**WORK INSTRUCTIONS:**
From the entries below, retype only the lines from the one with "#### [RSpec Cheatsheet" through the one with "#cheatsheet, #hha_ank, #mysql*", exactly as written.

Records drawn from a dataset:
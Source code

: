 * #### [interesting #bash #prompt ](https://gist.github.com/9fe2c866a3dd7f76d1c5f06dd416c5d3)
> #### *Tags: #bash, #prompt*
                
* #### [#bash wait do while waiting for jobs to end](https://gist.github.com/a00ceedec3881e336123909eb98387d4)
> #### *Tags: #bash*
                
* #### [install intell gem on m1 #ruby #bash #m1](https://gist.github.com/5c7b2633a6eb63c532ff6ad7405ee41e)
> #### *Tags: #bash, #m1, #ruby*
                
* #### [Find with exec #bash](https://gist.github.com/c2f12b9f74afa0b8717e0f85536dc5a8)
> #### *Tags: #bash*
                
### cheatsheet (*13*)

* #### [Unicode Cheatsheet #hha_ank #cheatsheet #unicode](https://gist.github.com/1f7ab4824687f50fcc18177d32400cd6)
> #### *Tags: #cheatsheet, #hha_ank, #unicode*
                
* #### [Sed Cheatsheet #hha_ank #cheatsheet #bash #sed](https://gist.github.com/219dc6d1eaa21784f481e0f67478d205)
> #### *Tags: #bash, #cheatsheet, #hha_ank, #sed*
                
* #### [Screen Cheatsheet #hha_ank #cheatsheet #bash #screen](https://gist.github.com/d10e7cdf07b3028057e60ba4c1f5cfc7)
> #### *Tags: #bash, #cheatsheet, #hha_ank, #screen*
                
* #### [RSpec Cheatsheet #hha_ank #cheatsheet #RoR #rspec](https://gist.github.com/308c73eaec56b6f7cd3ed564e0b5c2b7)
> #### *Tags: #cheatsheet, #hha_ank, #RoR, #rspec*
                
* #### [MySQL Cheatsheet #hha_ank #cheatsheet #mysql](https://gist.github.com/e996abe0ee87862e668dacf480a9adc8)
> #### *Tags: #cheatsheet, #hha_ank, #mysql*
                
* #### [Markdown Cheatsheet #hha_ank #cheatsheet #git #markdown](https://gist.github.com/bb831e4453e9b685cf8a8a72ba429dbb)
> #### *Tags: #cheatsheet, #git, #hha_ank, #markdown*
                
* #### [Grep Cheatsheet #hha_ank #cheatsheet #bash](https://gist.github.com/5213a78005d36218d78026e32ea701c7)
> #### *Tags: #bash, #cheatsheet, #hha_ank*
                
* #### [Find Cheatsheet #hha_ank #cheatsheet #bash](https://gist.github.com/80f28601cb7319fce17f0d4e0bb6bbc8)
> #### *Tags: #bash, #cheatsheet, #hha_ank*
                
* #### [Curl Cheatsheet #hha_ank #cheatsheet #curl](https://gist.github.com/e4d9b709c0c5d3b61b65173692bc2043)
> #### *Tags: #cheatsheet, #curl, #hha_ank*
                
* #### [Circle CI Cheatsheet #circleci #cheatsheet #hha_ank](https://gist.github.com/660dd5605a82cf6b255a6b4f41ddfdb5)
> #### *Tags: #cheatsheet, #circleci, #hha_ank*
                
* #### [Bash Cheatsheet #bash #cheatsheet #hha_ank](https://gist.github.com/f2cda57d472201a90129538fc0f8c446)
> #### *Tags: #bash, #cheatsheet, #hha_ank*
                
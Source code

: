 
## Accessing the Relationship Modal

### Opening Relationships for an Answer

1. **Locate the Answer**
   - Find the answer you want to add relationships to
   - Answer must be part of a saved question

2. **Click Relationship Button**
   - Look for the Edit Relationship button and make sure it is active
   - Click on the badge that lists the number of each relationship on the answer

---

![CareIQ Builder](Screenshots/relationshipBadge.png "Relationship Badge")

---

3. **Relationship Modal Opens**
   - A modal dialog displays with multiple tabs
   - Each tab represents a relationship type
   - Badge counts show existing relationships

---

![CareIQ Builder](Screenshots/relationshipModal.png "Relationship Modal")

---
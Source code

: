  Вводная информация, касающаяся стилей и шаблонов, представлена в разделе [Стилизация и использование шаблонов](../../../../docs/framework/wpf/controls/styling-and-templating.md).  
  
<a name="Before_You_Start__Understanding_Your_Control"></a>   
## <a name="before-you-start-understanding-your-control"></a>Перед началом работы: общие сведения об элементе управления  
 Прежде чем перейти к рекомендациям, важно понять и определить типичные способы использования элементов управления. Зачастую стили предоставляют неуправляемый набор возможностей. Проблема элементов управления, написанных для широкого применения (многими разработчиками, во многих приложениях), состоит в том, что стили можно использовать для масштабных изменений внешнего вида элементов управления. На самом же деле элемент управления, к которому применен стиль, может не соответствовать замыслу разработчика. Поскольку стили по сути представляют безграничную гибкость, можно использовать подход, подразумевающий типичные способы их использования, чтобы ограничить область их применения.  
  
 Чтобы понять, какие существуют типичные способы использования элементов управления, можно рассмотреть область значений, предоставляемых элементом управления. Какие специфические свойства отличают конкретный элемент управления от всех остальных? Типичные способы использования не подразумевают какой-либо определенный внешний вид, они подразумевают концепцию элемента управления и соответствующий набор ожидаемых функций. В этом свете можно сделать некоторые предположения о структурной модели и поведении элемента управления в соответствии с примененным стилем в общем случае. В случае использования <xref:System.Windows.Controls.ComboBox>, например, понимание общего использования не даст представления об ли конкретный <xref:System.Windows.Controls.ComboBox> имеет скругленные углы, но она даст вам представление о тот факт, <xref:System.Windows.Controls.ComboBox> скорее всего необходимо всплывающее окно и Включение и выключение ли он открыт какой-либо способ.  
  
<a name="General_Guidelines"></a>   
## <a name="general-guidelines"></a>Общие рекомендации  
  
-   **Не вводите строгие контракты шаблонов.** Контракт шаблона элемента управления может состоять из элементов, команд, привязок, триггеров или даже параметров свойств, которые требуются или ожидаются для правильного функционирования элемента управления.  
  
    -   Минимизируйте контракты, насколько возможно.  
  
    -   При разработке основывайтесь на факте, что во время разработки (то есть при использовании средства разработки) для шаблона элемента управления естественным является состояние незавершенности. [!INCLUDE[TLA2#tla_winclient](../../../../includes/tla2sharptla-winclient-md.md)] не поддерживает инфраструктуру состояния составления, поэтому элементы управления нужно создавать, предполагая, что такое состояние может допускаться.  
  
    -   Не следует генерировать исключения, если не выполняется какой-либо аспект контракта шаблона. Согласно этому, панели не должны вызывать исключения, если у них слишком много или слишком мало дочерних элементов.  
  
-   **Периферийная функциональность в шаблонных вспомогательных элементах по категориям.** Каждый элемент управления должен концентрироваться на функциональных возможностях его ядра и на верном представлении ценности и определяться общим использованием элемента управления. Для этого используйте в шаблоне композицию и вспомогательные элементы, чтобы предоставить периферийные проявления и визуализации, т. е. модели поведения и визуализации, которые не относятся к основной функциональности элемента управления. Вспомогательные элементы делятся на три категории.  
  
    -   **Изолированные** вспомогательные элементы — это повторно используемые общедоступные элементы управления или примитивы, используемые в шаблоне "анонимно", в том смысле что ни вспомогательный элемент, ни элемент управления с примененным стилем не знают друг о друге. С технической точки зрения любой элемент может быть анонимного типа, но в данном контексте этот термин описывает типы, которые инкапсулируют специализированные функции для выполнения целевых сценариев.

**RESPONSE:**
* #### [RSpec Cheatsheet #hha_ank #cheatsheet #RoR #rspec](https://gist.github.com/308c73eaec56b6f7cd3ed564e0b5c2b7)
> #### *Tags: #cheatsheet, #hha_ank, #RoR, #rspec*
                
* #### [MySQL Cheatsheet #hha_ank #cheatsheet #mysql](https://gist.github.com/e996abe0ee87862e668dacf480a9adc8)
> #### *Tags: #cheatsheet, #hha_ank, #mysql*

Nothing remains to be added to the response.